SUPPLIED DATA section start

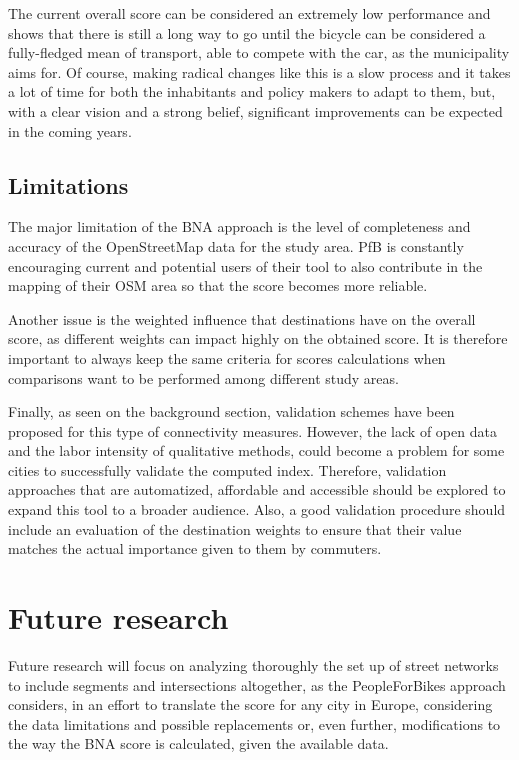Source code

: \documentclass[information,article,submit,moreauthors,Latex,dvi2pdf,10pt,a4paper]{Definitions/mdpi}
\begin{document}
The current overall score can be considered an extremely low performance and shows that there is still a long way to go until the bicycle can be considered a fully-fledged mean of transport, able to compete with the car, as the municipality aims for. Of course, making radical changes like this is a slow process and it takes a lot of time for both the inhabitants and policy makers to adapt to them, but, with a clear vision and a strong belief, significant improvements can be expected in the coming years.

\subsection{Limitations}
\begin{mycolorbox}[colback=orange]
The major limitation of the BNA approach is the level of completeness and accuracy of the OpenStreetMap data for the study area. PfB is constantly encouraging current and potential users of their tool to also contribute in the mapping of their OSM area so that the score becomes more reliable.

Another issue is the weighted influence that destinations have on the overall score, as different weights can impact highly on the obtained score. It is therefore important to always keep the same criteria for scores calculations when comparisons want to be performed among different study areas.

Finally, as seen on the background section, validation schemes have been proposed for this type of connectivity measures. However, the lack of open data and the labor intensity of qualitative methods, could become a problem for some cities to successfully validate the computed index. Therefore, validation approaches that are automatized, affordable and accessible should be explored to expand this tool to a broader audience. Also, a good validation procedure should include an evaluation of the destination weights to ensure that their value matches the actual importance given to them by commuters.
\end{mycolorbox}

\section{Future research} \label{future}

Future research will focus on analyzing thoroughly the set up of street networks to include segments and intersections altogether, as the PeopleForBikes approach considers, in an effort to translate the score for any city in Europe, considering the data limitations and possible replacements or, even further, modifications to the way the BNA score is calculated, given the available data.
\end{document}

SUPPLIED DATA section end
SUPPLIED DATA section start

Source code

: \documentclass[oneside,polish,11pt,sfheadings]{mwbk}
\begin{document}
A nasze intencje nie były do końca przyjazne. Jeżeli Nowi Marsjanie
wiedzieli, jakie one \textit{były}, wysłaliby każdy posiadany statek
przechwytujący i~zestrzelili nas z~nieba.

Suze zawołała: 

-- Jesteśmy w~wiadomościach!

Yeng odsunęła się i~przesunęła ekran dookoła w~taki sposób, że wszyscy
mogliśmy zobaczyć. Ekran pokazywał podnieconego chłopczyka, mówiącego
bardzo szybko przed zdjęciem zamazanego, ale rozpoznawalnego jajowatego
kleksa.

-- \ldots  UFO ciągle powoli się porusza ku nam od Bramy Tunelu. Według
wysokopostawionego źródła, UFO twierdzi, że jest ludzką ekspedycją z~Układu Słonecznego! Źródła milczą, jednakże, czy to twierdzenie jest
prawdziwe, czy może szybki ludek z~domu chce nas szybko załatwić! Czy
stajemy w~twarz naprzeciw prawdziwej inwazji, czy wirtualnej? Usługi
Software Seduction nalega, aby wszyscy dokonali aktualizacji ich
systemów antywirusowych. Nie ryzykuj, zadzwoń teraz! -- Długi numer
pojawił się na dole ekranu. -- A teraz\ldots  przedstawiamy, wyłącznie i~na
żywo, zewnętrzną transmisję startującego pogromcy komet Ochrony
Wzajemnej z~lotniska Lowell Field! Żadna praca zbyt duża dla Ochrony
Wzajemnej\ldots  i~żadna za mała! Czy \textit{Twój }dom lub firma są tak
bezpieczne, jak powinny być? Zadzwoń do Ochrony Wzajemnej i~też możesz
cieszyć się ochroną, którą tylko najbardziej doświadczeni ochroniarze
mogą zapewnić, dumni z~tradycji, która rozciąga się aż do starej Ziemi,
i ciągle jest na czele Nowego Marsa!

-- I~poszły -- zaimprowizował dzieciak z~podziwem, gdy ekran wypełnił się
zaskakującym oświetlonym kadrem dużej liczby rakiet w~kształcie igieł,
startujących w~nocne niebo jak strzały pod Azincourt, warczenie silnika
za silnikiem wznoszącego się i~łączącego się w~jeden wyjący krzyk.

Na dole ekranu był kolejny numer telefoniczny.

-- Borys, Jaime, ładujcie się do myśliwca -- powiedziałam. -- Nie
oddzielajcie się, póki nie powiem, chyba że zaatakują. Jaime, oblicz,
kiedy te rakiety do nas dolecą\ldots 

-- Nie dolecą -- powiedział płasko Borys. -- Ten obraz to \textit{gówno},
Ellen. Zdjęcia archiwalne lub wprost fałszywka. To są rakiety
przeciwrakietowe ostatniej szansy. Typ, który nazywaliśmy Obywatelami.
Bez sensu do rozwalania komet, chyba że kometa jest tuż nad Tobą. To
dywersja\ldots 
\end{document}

SUPPLIED DATA section end

### EXERCISE DESCRIPTION
The stretch of entries above that starts with the line containing "żywo, zewnętrzną transmisję" and goes on through the line containing "cieszyć się ochroną, którą" is to be transcribed exactly, and no other line is to be transcribed.

### SOLUTION TO THIS TASK
żywo, zewnętrzną transmisję startującego pogromcy komet Ochrony
Wzajemnej z~lotniska Lowell Field! Żadna praca zbyt duża dla Ochrony
Wzajemnej\ldots  i~żadna za mała! Czy \textit{Twój }dom lub firma są tak
bezpieczne, jak powinny być? Zadzwoń do Ochrony Wzajemnej i~też możesz
cieszyć się ochroną, którą tylko najbardziej doświadczeni ochroniarze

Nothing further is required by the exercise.